### Task
Every line in the data below that holds "definition" should be found and copied.

### Input data
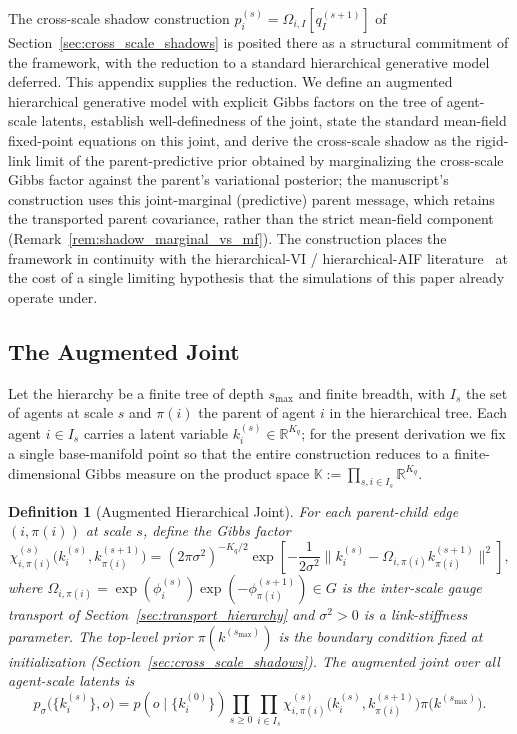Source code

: \documentclass[11pt]{article}
\newtheorem{definition}{Definition}
\begin{document}
The cross-scale shadow construction $p_i^{(s)} = \Omega_{i,I}[q_I^{(s+1)}]$ of Section~\ref{sec:cross_scale_shadows} is posited there as a structural commitment of the framework, with the reduction to a standard hierarchical generative model deferred. This appendix supplies the reduction. We define an augmented hierarchical generative model with explicit Gibbs factors on the tree of agent-scale latents, establish well-definedness of the joint, state the standard mean-field fixed-point equations on this joint, and derive the cross-scale shadow as the rigid-link limit of the parent-predictive prior obtained by marginalizing the cross-scale Gibbs factor against the parent's variational posterior; the manuscript's construction uses this joint-marginal (predictive) parent message, which retains the transported parent covariance, rather than the strict mean-field component (Remark~\ref{rem:shadow_marginal_vs_mf}). The construction places the framework in continuity with the hierarchical-VI / hierarchical-AIF literature~\cite{Friston2017, parr2022active} at the cost of a single limiting hypothesis that the simulations of this paper already operate under.

\subsection{The Augmented Joint}

Let the hierarchy be a finite tree of depth $s_{\max}$ and finite breadth, with $I_s$ the set of agents at scale $s$ and $\pi(i)$ the parent of agent $i$ in the hierarchical tree. Each agent $i \in I_s$ carries a latent variable $k_i^{(s)} \in \mathbb{R}^{K_q}$; for the present derivation we fix a single base-manifold point so that the entire construction reduces to a finite-dimensional Gibbs measure on the product space $\mathbb{K} := \prod_{s, i \in I_s} \mathbb{R}^{K_q}$.

\begin{definition}[Augmented Hierarchical Joint]
\label{def:augmented_joint}
For each parent-child edge $(i, \pi(i))$ at scale $s$, define the Gibbs factor
\begin{equation}
\chi_{i,\pi(i)}^{(s)}\big(k_i^{(s)}, k_{\pi(i)}^{(s+1)}\big)
 = 
(2\pi\sigma^2)^{-K_q/2} \exp\left[-\frac{1}{2\sigma^2}
\big\|k_i^{(s)} - \Omega_{i,\pi(i)}  k_{\pi(i)}^{(s+1)}\big\|^2\right],
\label{eq:gibbs_factor}
\end{equation}
where $\Omega_{i,\pi(i)} = \exp(\phi_i^{(s)})\exp(-\phi_{\pi(i)}^{(s+1)}) \in G$ is the inter-scale gauge transport of Section~\ref{sec:transport_hierarchy} and $\sigma^2 > 0$ is a link-stiffness parameter. The top-level prior $\pi(k^{(s_{\max})})$ is the boundary condition fixed at initialization (Section~\ref{sec:cross_scale_shadows}). The augmented joint over all agent-scale latents is
\begin{equation}
p_{\sigma}\big(\{k_i^{(s)}\}, o\big)
 = 
p(o \mid \{k_i^{(0)}\}) \prod_{s \ge 0} \prod_{i \in I_s} \chi_{i,\pi(i)}^{(s)}\big(k_i^{(s)}, k_{\pi(i)}^{(s+1)}\big)  \pi\big(k^{(s_{\max})}\big).
\label{eq:augmented_joint}
\end{equation}
\end{definition}
\end{document}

### Response to this task
\newtheorem{definition}{Definition}
\begin{definition}[Augmented Hierarchical Joint]
\end{definition}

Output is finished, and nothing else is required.